* [Directions for this task]: Go through the records and transcribe them exactly, passing over any picture.

* [Dataset records]:
++++++++++++++++++++
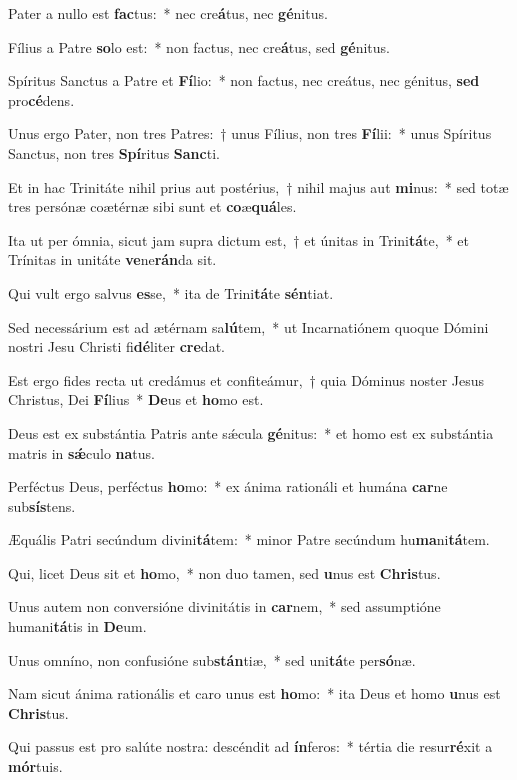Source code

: \item Pater a nullo est \textbf{fac}tus:~* nec cre\textbf{á}tus, nec \textbf{gé}nitus.
\item Fílius a Patre \textbf{so}lo est:~* non factus, nec cre\textbf{á}tus, sed \textbf{gé}nitus.
\item Spíritus Sanctus a Patre et \textbf{Fí}lio:~* non factus, nec creátus, nec génitus, \textbf{sed} pro\textbf{cé}dens.
\item Unus ergo Pater, non tres Patres:~† unus Fílius, non tres \textbf{Fí}lii:~* unus Spíritus Sanctus, non tres \textbf{Spí}ritus \textbf{Sanc}ti.
\item Et in hac Trinitáte nihil prius aut postérius,~† nihil majus aut \textbf{mi}nus:~* sed totæ tres persónæ coætérnæ sibi sunt et \textbf{co}æ\textbf{quá}les.
\item Ita ut per ómnia, sicut jam supra dictum est,~† et únitas in Trini\textbf{tá}te,~* et Trínitas in unitáte \textbf{ve}ne\textbf{rán}da sit.
\item Qui vult ergo salvus \textbf{es}se,~* ita de Trini\textbf{tá}te \textbf{sén}tiat.
\item Sed necessárium est ad ætérnam sa\textbf{lú}tem,~* ut Incarnatiónem quoque Dómini nostri Jesu Christi fi\textbf{dé}liter \textbf{cre}dat.
\item Est ergo fides recta ut credámus et confiteámur,~† quia Dóminus noster Jesus Christus, Dei \textbf{Fí}lius~* \textbf{De}us et \textbf{ho}mo est.
\item Deus est ex substántia Patris ante sǽcula \textbf{gé}nitus:~* et homo est ex substántia matris in \textbf{sǽ}culo \textbf{na}tus.
\item Perféctus Deus, perféctus \textbf{ho}mo:~* ex ánima rationáli et humána \textbf{car}ne sub\textbf{sís}tens.
\item Æquális Patri secúndum divini\textbf{tá}tem:~* minor Patre secúndum hu\textbf{ma}ni\textbf{tá}tem.
\item Qui, licet Deus sit et \textbf{ho}mo,~* non duo tamen, sed \textbf{u}nus est \textbf{Chris}tus.
\item Unus autem non conversióne divinitátis in \textbf{car}nem,~* sed assumptióne humani\textbf{tá}tis in \textbf{De}um.
\item Unus omníno, non confusióne sub\textbf{stán}tiæ,~* sed uni\textbf{tá}te per\textbf{só}næ.
\item Nam sicut ánima rationális et caro unus est \textbf{ho}mo:~* ita Deus et homo \textbf{u}nus est \textbf{Chris}tus.
\item Qui passus est pro salúte nostra: descéndit ad \textbf{ín}feros:~* tértia die resur\textbf{ré}xit a \textbf{mór}tuis.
++++++++++++++++++++
* [Output below]:
Source code

: \item Pater a nullo est \textbf{fac}tus:~* nec cre\textbf{á}tus, nec \textbf{gé}nitus.
\item Fílius a Patre \textbf{so}lo est:~* non factus, nec cre\textbf{á}tus, sed \textbf{gé}nitus.
\item Spíritus Sanctus a Patre et \textbf{Fí}lio:~* non factus, nec creátus, nec génitus, \textbf{sed} pro\textbf{cé}dens.
\item Unus ergo Pater, non tres Patres:~† unus Fílius, non tres \textbf{Fí}lii:~* unus Spíritus Sanctus, non tres \textbf{Spí}ritus \textbf{Sanc}ti.
\item Et in hac Trinitáte nihil prius aut postérius,~† nihil majus aut \textbf{mi}nus:~* sed totæ tres persónæ coætérnæ sibi sunt et \textbf{co}æ\textbf{quá}les.
\item Ita ut per ómnia, sicut jam supra dictum est,~† et únitas in Trini\textbf{tá}te,~* et Trínitas in unitáte \textbf{ve}ne\textbf{rán}da sit.
\item Qui vult ergo salvus \textbf{es}se,~* ita de Trini\textbf{tá}te \textbf{sén}tiat.
\item Sed necessárium est ad ætérnam sa\textbf{lú}tem,~* ut Incarnatiónem quoque Dómini nostri Jesu Christi fi\textbf{dé}liter \textbf{cre}dat.
\item Est ergo fides recta ut credámus et confiteámur,~† quia Dóminus noster Jesus Christus, Dei \textbf{Fí}lius~* \textbf{De}us et \textbf{ho}mo est.
\item Deus est ex substántia Patris ante sǽcula \textbf{gé}nitus:~* et homo est ex substántia matris in \textbf{sǽ}culo \textbf{na}tus.
\item Perféctus Deus, perféctus \textbf{ho}mo:~* ex ánima rationáli et humána \textbf{car}ne sub\textbf{sís}tens.
\item Æquális Patri secúndum divini\textbf{tá}tem:~* minor Patre secúndum hu\textbf{ma}ni\textbf{tá}tem.
\item Qui, licet Deus sit et \textbf{ho}mo,~* non duo tamen, sed \textbf{u}nus est \textbf{Chris}tus.
\item Unus autem non conversióne divinitátis in \textbf{car}nem,~* sed assumptióne humani\textbf{tá}tis in \textbf{De}um.
\item Unus omníno, non confusióne sub\textbf{stán}tiæ,~* sed uni\textbf{tá}te per\textbf{só}næ.
\item Nam sicut ánima rationális et caro unus est \textbf{ho}mo:~* ita Deus et homo \textbf{u}nus est \textbf{Chris}tus.
\item Qui passus est pro salúte nostra: descéndit ad \textbf{ín}feros:~* tértia die resur\textbf{ré}xit a \textbf{mór}tuis.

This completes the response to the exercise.